Rientrava infatti tra le caratteristiche di molti testi imperniati sulla guerra pubblicati in quegli anni presentarsi con una forte carica pacifista o comunque ripensare a quell’esperienza in chiave di tragedia insensata e fratricida. I maggiori successi, a livello europeo, toccavano precisamente a opere di quel tipo: ben difficilmente conciliabili […] con la morale eroica in cui tendeva invece a identificarsi il fascismo italiano (Decleva 2007, 157).

Pur rappresentando la prima significativa apertura mondadoriana alla letteratura straniera contemporanea, «I romanzi della guerra» non ottennero un grande successo, anzi, le vendite incontrarono non pochi ostacoli.

Considerando i temi che caratterizzavano questo filone narrativo, si sarebbe propensi a ricondurre le cause di un lancio così travagliato alla natura pacifista di questi romanzi, in netta contrapposizione con l’ideologia del regime. Albonetti commenta ragionevolmente: «come si poteva pensare di pubblicare un romanzo che vedeva nel militarismo prussiano la quotidiana offesa al diritto elementare degli uomini e sembrava antivedere la barbarie nazista nella guerra che era appena iniziata?» (Albonetti 1994, 87).

A dire il vero le prime difficoltà erano sorte già un anno prima, quando la pubblicazione del libro Niente di nuovo sul fronte occidentale di Erich Maria Remarque era stata bloccata dalla censura (cfr. Barrale 2011). Ciò nonostante, dietro segnalazione di Luigi Rusca, Mondadori aveva acquistato i diritti del romanzo di Arnold Zweig Der Streit um den Sergeanten Grischa (1927).

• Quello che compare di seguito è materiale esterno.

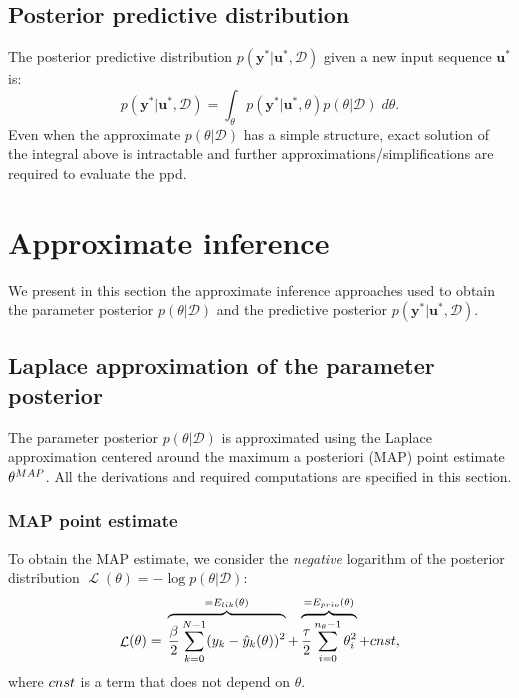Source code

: \documentclass{ifacconf}
\DeclareMathOperator{\nll}{\mathcal{L}}
\newcommand{\nsamp}{N}
\newcommand{\npar}{{n_\theta}}
\newcommand{\MAP}{{\rm MAP}}
\newcommand{\tvec}[1]{{\mathbf{#1}}}
\newcommand{\mean}[1]{\hat{#1}}
\newcommand{\D}{\mathcal{D}} %
\begin{document}


\subsection{Posterior predictive distribution}
The posterior predictive distribution $p(\tvec{y}^* | \tvec{u}^*, \D)$ given a new input sequence $\tvec{u}^*$ is:%
\begin{equation}
\label{eq:posterior_predictive}
p(\tvec{y}^* | \tvec{u}^*, \D) = \int_{\theta} p(\tvec{y}^* | \tvec{u}^*, \theta) p(\theta | \D) \; d\theta.
\end{equation}
Even when the approximate $p(\theta | \D)$ has a simple structure, exact solution of the integral above is intractable and further approximations/simplifications are required to evaluate the ppd.

\section{Approximate inference}
We present in this section the approximate inference approaches used to obtain the parameter posterior $p(\theta | \D)$ and 
the predictive posterior $p(\tvec{y}^*| \tvec{u}^*, \D)$.
\subsection{Laplace approximation of the parameter posterior}
The parameter posterior $p(\theta | \D)$ is approximated using the Laplace approximation \citep{bishop2006pattern} centered around the maximum a posteriori (MAP) point estimate  ${\theta^\MAP}$. All the derivations and required computations are specified in this section.
\subsubsection{MAP point estimate}
To obtain the MAP estimate, we consider the \emph{negative} logarithm of the posterior distribution $\nll(\theta) = - \log p(\theta | \D)$:
\begin{equation}
\label{eq:nll}
 \nll(\theta) = {} \overbrace{\frac{\beta}{2} \sum_{k=0}^{\nsamp-1} (y_k - \mean{y}_k(\theta))^2}^{=E_{\rm lik}(\theta)} +
 \overbrace{\frac{\tau}{2} \sum_{i=0}^{\npar-1} \theta_i^2}^{=E_{\rm prio}(\theta)}
 + \rm{cnst},
\end{equation}
where $\rm{cnst}$ is a term that does not depend on $\theta$.
\end{document}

Il protagonista era un prigioniero di guerra russo, buono e innocente, vittima dell’applicazione disumana di regolamenti e codici che, fuggito da un campo tedesco, viene scambiato per una spia e condannato a morte dopo mille peripezie.

Le traduzioni di numerosi altri romanzi pubblicati in quegli anni mostrano le ferite inferte dalla censura o – più spesso – dall’allora diffusa pratica dell’autocensura, che spingeva gli editori a cassare i brani ritenuti contenutisticamente scabrosi o scomodi.

L’analisi de La questione del sergente Grischa (Burich 1930) porta però a conclusioni ben diverse. Sebbene tutto lasci credere che il controllo censorio del regime abbia ostacolato la diffusione di un romanzo pacifista che condanna la guerra, dall’analisi comparativa del testo di partenza con la traduzione italiana, nonché attraverso lo studio dei brani eliminati e delle modifiche apportate, ci si rende conto facilmente che a essere edulcorate non furono le denunce delle atrocità della guerra o le pagine per altri versi scomode, come spesso era accaduto e sarebbe continuato ad accadere per altri romanzi tradotti in quegli anni. La carica pacifista del testo e il precedente divieto di pubblicazione del libro di Remarque non sono indizi rilevanti per ricostruire la storia di questo romanzo, la cui traduzione italiana fu decurtata di centoquaranta pagine rispetto all’originale.